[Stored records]
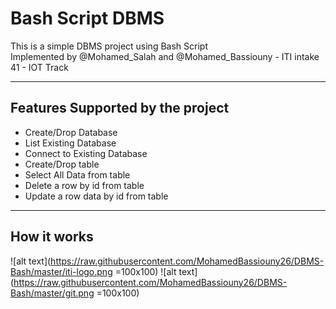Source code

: # Bash Script DBMS

This is a simple DBMS project using Bash Script\
Implemented by @Mohamed_Salah and @Mohamed_Bassiouny - ITI intake 41 - IOT Track

---
Features Supported by the project
---
* Create/Drop Database
* List Existing Database
* Connect to Existing Database
* Create/Drop table
* Select All Data from table
* Delete a row by id from table
* Update a row data by id from table


---
How it works
---
![alt text](https://raw.githubusercontent.com/MohamedBassiouny26/DBMS-Bash/master/iti-logo.png =100x100)
![alt text](https://raw.githubusercontent.com/MohamedBassiouny26/DBMS-Bash/master/git.png =100x100)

[Exercise instructions]:
Without the pictures, give all of the entries above again exactly.

[Task solution]:
Source code

: # Bash Script DBMS

This is a simple DBMS project using Bash Script\
Implemented by @Mohamed_Salah and @Mohamed_Bassiouny - ITI intake 41 - IOT Track

---
Features Supported by the project
---
* Create/Drop Database
* List Existing Database
* Connect to Existing Database
* Create/Drop table
* Select All Data from table
* Delete a row by id from table
* Update a row data by id from table


---
How it works
---
![alt text](https://raw.githubusercontent.com/MohamedBassiouny26/DBMS-Bash/master/iti-logo.png =100x100)
![alt text](https://raw.githubusercontent.com/MohamedBassiouny26/DBMS-Bash/master/git.png =100x100)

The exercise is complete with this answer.